=== WORK REQUIRED ===
An exact copy of every entry is required, without the pictures.

=== PROVIDED RECORDS ===
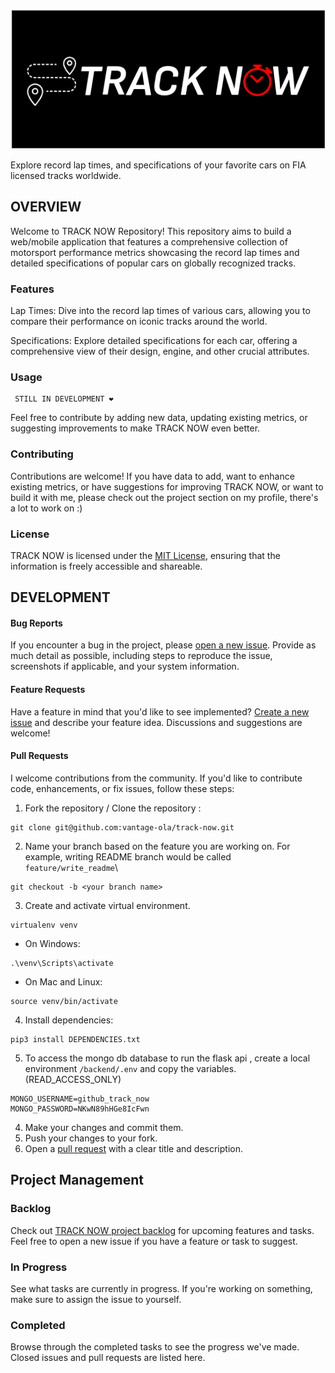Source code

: ![logo](./src/img/track-now-banner-italic.png)

Explore record lap times, and specifications of your favorite cars on FIA licensed tracks worldwide.

## OVERVIEW

Welcome to TRACK NOW Repository! This repository aims to build a web/mobile application that features a comprehensive collection of motorsport performance metrics showcasing the record lap times and detailed specifications of popular cars on globally recognized tracks.

### Features

Lap Times: Dive into the record lap times of various cars, allowing you to compare their performance on iconic tracks around the world.

Specifications: Explore detailed specifications for each car, offering a comprehensive view of their design, engine, and other crucial attributes.

### Usage

```shell
 STILL IN DEVELOPMENT ❤️
```

Feel free to contribute by adding new data, updating existing metrics, or suggesting improvements to make TRACK NOW even better.

### Contributing

Contributions are welcome! If you have data to add, want to enhance existing metrics, or have suggestions for improving TRACK NOW, or want to build it with me, please check out the project section on my profile, there's a lot to work on :)

### License

TRACK NOW is licensed under the [MIT License](https://github.com/vantage-ola/track-now/blob/main/LICENSE), ensuring that the information is freely accessible and shareable.

## DEVELOPMENT

#### Bug Reports

If you encounter a bug in the project, please [open a new issue](https://github.com/vantage-ola/track-now/issues). Provide as much detail as possible, including steps to reproduce the issue, screenshots if applicable, and your system information.

#### Feature Requests

Have a feature in mind that you'd like to see implemented? [Create a new issue](https://github.com/vantage-ola/track-now/issues) and describe your feature idea. Discussions and suggestions are welcome!

#### Pull Requests

I welcome contributions from the community. If you'd like to contribute code, enhancements, or fix issues, follow these steps:

1. Fork the repository / Clone the repository :

```shell
git clone git@github.com:vantage-ola/track-now.git
```

2. Name your branch based on the feature you are working on. For example, writing README branch would be called `feature/write_readme`\

```shell
git checkout -b <your branch name>
```


3. Create and activate virtual environment.
``` shell
virtualenv venv
```
* On Windows:
``` shell
.\venv\Scripts\activate
```

* On Mac and Linux:
```
source venv/bin/activate
```

4. Install dependencies:
```shell
pip3 install DEPENDENCIES.txt
```



5. To access the mongo db database to run the flask api , create a local environment `/backend/.env` and copy the variables.(READ_ACCESS_ONLY)

```shell
MONGO_USERNAME=github_track_now
MONGO_PASSWORD=NKwN89hHGe8IcFwn
```

4. Make your changes and commit them.
5. Push your changes to your fork.
6. Open a [pull request](https://github.com/vantage-ola/track-now/pulls) with a clear title and description.

## Project Management

### Backlog

Check out [TRACK NOW project backlog](https://github.com/users/vantage-ola/projects/1) for upcoming features and tasks. Feel free to open a new issue if you have a feature or task to suggest.

### In Progress

See what tasks are currently in progress. If you're working on something, make sure to assign the issue to yourself.

### Completed

Browse through the completed tasks to see the progress we've made. Closed issues and pull requests are listed here.
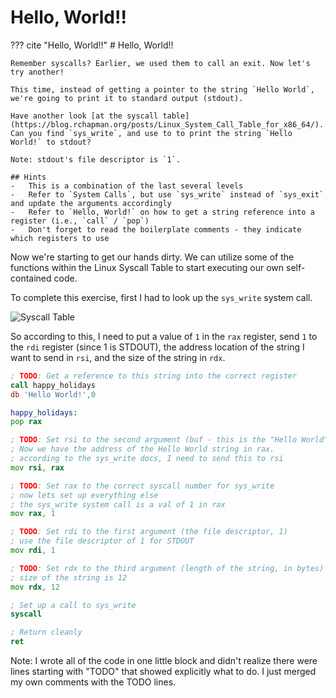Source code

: # Hello, World!!

??? cite "Hello, World!!"
    # Hello, World!!

    Remember syscalls? Earlier, we used them to call an exit. Now let's try another!

    This time, instead of getting a pointer to the string `Hello World`, we're going to print it to standard output (stdout).

    Have another look [at the syscall table](https://blog.rchapman.org/posts/Linux_System_Call_Table_for_x86_64/). Can you find `sys_write`, and use to to print the string `Hello World!` to stdout?

    Note: stdout's file descriptor is `1`.

    ## Hints
    -   This is a combination of the last several levels
    -   Refer to `System Calls`, but use `sys_write` instead of `sys_exit` and update the arguments accordingly
    -   Refer to `Hello, World!` on how to get a string reference into a register (i.e., `call` / `pop`)
    -   Don't forget to read the boilerplate comments - they indicate which registers to use

Now we're starting to get our hands dirty. We can utilize some of the functions within the Linux Syscall Table to start executing our own self-contained code.

To complete this exercise, first I had to look up the `sys_write` system call.

![Syscall Table](/img/obj6-9/img1.png)

So according to this, I need to put a value of `1` in the `rax` register, send `1` to the `rdi` register (since 1 is STDOUT), the address location of the string I want to send in `rsi`, and the size of the string in `rdx`.

```asm
; TODO: Get a reference to this string into the correct register
call happy_holidays
db 'Hello World!',0

happy_holidays:
pop rax

; TODO: Set rsi to the second argument (buf - this is the "Hello World" string)
; Now we have the address of the Hello World string in rax.
; according to the sys_write docs, I need to send this to rsi
mov rsi, rax

; TODO: Set rax to the correct syscall number for sys_write
; now lets set up everything else
; the sys_write system call is a val of 1 in rax
mov rax, 1

; TODO: Set rdi to the first argument (the file descriptor, 1)
; use the file descriptor of 1 for STDOUT
mov rdi, 1

; TODO: Set rdx to the third argument (length of the string, in bytes)
; size of the string is 12
mov rdx, 12

; Set up a call to sys_write
syscall

; Return cleanly
ret
```

Note: I wrote all of the code in one little block and didn't realize there were lines starting with "TODO" that showed explicitly what to do. I just merged my own comments with the TODO lines.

=== SOLUTION BELOW ===
Source code

: ![logo](./src/img/track-now-banner-italic.png)

Explore record lap times, and specifications of your favorite cars on FIA licensed tracks worldwide.

## OVERVIEW

Welcome to TRACK NOW Repository! This repository aims to build a web/mobile application that features a comprehensive collection of motorsport performance metrics showcasing the record lap times and detailed specifications of popular cars on globally recognized tracks.

### Features

Lap Times: Dive into the record lap times of various cars, allowing you to compare their performance on iconic tracks around the world.

Specifications: Explore detailed specifications for each car, offering a comprehensive view of their design, engine, and other crucial attributes.

### Usage

```shell
 STILL IN DEVELOPMENT ❤️
```

Feel free to contribute by adding new data, updating existing metrics, or suggesting improvements to make TRACK NOW even better.

### Contributing

Contributions are welcome! If you have data to add, want to enhance existing metrics, or have suggestions for improving TRACK NOW, or want to build it with me, please check out the project section on my profile, there's a lot to work on :)

### License

TRACK NOW is licensed under the [MIT License](https://github.com/vantage-ola/track-now/blob/main/LICENSE), ensuring that the information is freely accessible and shareable.

## DEVELOPMENT

#### Bug Reports

If you encounter a bug in the project, please [open a new issue](https://github.com/vantage-ola/track-now/issues). Provide as much detail as possible, including steps to reproduce the issue, screenshots if applicable, and your system information.

#### Feature Requests

Have a feature in mind that you'd like to see implemented? [Create a new issue](https://github.com/vantage-ola/track-now/issues) and describe your feature idea. Discussions and suggestions are welcome!

#### Pull Requests

I welcome contributions from the community. If you'd like to contribute code, enhancements, or fix issues, follow these steps:

1. Fork the repository / Clone the repository :

```shell
git clone git@github.com:vantage-ola/track-now.git
```

2. Name your branch based on the feature you are working on. For example, writing README branch would be called `feature/write_readme`\

```shell
git checkout -b <your branch name>
```


3. Create and activate virtual environment.
``` shell
virtualenv venv
```
* On Windows:
``` shell
.\venv\Scripts\activate
```

* On Mac and Linux:
```
source venv/bin/activate
```

4. Install dependencies:
```shell
pip3 install DEPENDENCIES.txt
```



5. To access the mongo db database to run the flask api , create a local environment `/backend/.env` and copy the variables.(READ_ACCESS_ONLY)

```shell
MONGO_USERNAME=github_track_now
MONGO_PASSWORD=NKwN89hHGe8IcFwn
```

4. Make your changes and commit them.
5. Push your changes to your fork.
6. Open a [pull request](https://github.com/vantage-ola/track-now/pulls) with a clear title and description.

## Project Management

### Backlog

Check out [TRACK NOW project backlog](https://github.com/users/vantage-ola/projects/1) for upcoming features and tasks. Feel free to open a new issue if you have a feature or task to suggest.

### In Progress

See what tasks are currently in progress. If you're working on something, make sure to assign the issue to yourself.

### Completed

Browse through the completed tasks to see the progress we've made. Closed issues and pull requests are listed here.
Source code

: # Hello, World!!

??? cite "Hello, World!!"
    # Hello, World!!

    Remember syscalls? Earlier, we used them to call an exit. Now let's try another!

    This time, instead of getting a pointer to the string `Hello World`, we're going to print it to standard output (stdout).

    Have another look [at the syscall table](https://blog.rchapman.org/posts/Linux_System_Call_Table_for_x86_64/). Can you find `sys_write`, and use to to print the string `Hello World!` to stdout?

    Note: stdout's file descriptor is `1`.

    ## Hints
    -   This is a combination of the last several levels
    -   Refer to `System Calls`, but use `sys_write` instead of `sys_exit` and update the arguments accordingly
    -   Refer to `Hello, World!` on how to get a string reference into a register (i.e., `call` / `pop`)
    -   Don't forget to read the boilerplate comments - they indicate which registers to use

Now we're starting to get our hands dirty. We can utilize some of the functions within the Linux Syscall Table to start executing our own self-contained code.

To complete this exercise, first I had to look up the `sys_write` system call.

![Syscall Table](/img/obj6-9/img1.png)

So according to this, I need to put a value of `1` in the `rax` register, send `1` to the `rdi` register (since 1 is STDOUT), the address location of the string I want to send in `rsi`, and the size of the string in `rdx`.

```asm
; TODO: Get a reference to this string into the correct register
call happy_holidays
db 'Hello World!',0

happy_holidays:
pop rax

; TODO: Set rsi to the second argument (buf - this is the "Hello World" string)
; Now we have the address of the Hello World string in rax.
; according to the sys_write docs, I need to send this to rsi
mov rsi, rax

; TODO: Set rax to the correct syscall number for sys_write
; now lets set up everything else
; the sys_write system call is a val of 1 in rax
mov rax, 1

; TODO: Set rdi to the first argument (the file descriptor, 1)
; use the file descriptor of 1 for STDOUT
mov rdi, 1

; TODO: Set rdx to the third argument (length of the string, in bytes)
; size of the string is 12
mov rdx, 12

; Set up a call to sys_write
syscall

; Return cleanly
ret
```

Note: I wrote all of the code in one little block and didn't realize there were lines starting with "TODO" that showed explicitly what to do. I just merged my own comments with the TODO lines.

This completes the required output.